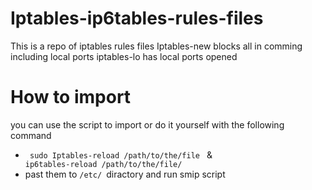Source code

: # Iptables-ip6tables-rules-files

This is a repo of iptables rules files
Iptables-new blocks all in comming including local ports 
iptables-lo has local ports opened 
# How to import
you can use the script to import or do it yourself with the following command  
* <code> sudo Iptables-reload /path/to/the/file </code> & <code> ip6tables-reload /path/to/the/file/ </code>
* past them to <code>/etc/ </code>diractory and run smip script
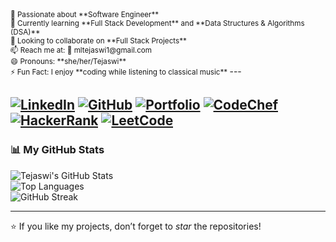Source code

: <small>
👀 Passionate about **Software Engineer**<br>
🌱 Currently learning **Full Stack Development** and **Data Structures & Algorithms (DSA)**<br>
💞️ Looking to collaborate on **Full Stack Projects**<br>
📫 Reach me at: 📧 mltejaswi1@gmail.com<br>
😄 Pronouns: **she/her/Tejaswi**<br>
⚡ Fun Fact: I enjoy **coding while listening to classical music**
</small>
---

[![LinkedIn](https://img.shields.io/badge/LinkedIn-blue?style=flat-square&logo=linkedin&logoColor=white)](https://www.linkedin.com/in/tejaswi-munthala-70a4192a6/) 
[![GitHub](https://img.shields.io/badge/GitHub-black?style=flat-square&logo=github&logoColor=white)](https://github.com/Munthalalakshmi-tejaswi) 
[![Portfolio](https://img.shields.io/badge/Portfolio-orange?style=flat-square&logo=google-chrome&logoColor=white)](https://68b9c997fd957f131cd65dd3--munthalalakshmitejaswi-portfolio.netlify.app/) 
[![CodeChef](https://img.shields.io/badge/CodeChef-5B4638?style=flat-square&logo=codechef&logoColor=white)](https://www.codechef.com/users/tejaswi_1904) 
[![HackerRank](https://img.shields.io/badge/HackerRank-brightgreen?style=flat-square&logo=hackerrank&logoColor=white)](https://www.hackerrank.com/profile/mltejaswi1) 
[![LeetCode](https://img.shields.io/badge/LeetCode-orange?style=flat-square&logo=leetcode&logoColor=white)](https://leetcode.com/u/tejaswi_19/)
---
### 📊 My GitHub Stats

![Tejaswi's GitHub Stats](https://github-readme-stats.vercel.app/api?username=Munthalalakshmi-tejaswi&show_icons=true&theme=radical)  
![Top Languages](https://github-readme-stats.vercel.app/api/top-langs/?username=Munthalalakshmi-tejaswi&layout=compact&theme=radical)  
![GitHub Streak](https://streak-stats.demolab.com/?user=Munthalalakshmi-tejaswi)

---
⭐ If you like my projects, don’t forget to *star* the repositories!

* TASK REQUIREMENTS *
Repeat each line above exactly as it reads, omitting any pictures.

* RESPONSE AREA *
Source code

: # Iptables-ip6tables-rules-files

This is a repo of iptables rules files
Iptables-new blocks all in comming including local ports 
iptables-lo has local ports opened 
# How to import
you can use the script to import or do it yourself with the following command  
* <code> sudo Iptables-reload /path/to/the/file </code> & <code> ip6tables-reload /path/to/the/file/ </code>
* past them to <code>/etc/ </code>diractory and run smip script
Source code

: <small>
👀 Passionate about **Software Engineer**<br>
🌱 Currently learning **Full Stack Development** and **Data Structures & Algorithms (DSA)**<br>
💞️ Looking to collaborate on **Full Stack Projects**<br>
📫 Reach me at: 📧 mltejaswi1@gmail.com<br>
😄 Pronouns: **she/her/Tejaswi**<br>
⚡ Fun Fact: I enjoy **coding while listening to classical music**
</small>
---

[![LinkedIn](https://img.shields.io/badge/LinkedIn-blue?style=flat-square&logo=linkedin&logoColor=white)](https://www.linkedin.com/in/tejaswi-munthala-70a4192a6/) 
[![GitHub](https://img.shields.io/badge/GitHub-black?style=flat-square&logo=github&logoColor=white)](https://github.com/Munthalalakshmi-tejaswi) 
[![Portfolio](https://img.shields.io/badge/Portfolio-orange?style=flat-square&logo=google-chrome&logoColor=white)](https://68b9c997fd957f131cd65dd3--munthalalakshmitejaswi-portfolio.netlify.app/) 
[![CodeChef](https://img.shields.io/badge/CodeChef-5B4638?style=flat-square&logo=codechef&logoColor=white)](https://www.codechef.com/users/tejaswi_1904) 
[![HackerRank](https://img.shields.io/badge/HackerRank-brightgreen?style=flat-square&logo=hackerrank&logoColor=white)](https://www.hackerrank.com/profile/mltejaswi1) 
[![LeetCode](https://img.shields.io/badge/LeetCode-orange?style=flat-square&logo=leetcode&logoColor=white)](https://leetcode.com/u/tejaswi_19/)
---
### 📊 My GitHub Stats

![Tejaswi's GitHub Stats](https://github-readme-stats.vercel.app/api?username=Munthalalakshmi-tejaswi&show_icons=true&theme=radical)  
![Top Languages](https://github-readme-stats.vercel.app/api/top-langs/?username=Munthalalakshmi-tejaswi&layout=compact&theme=radical)  
![GitHub Streak](https://streak-stats.demolab.com/?user=Munthalalakshmi-tejaswi)

---
⭐ If you like my projects, don’t forget to *star* the repositories!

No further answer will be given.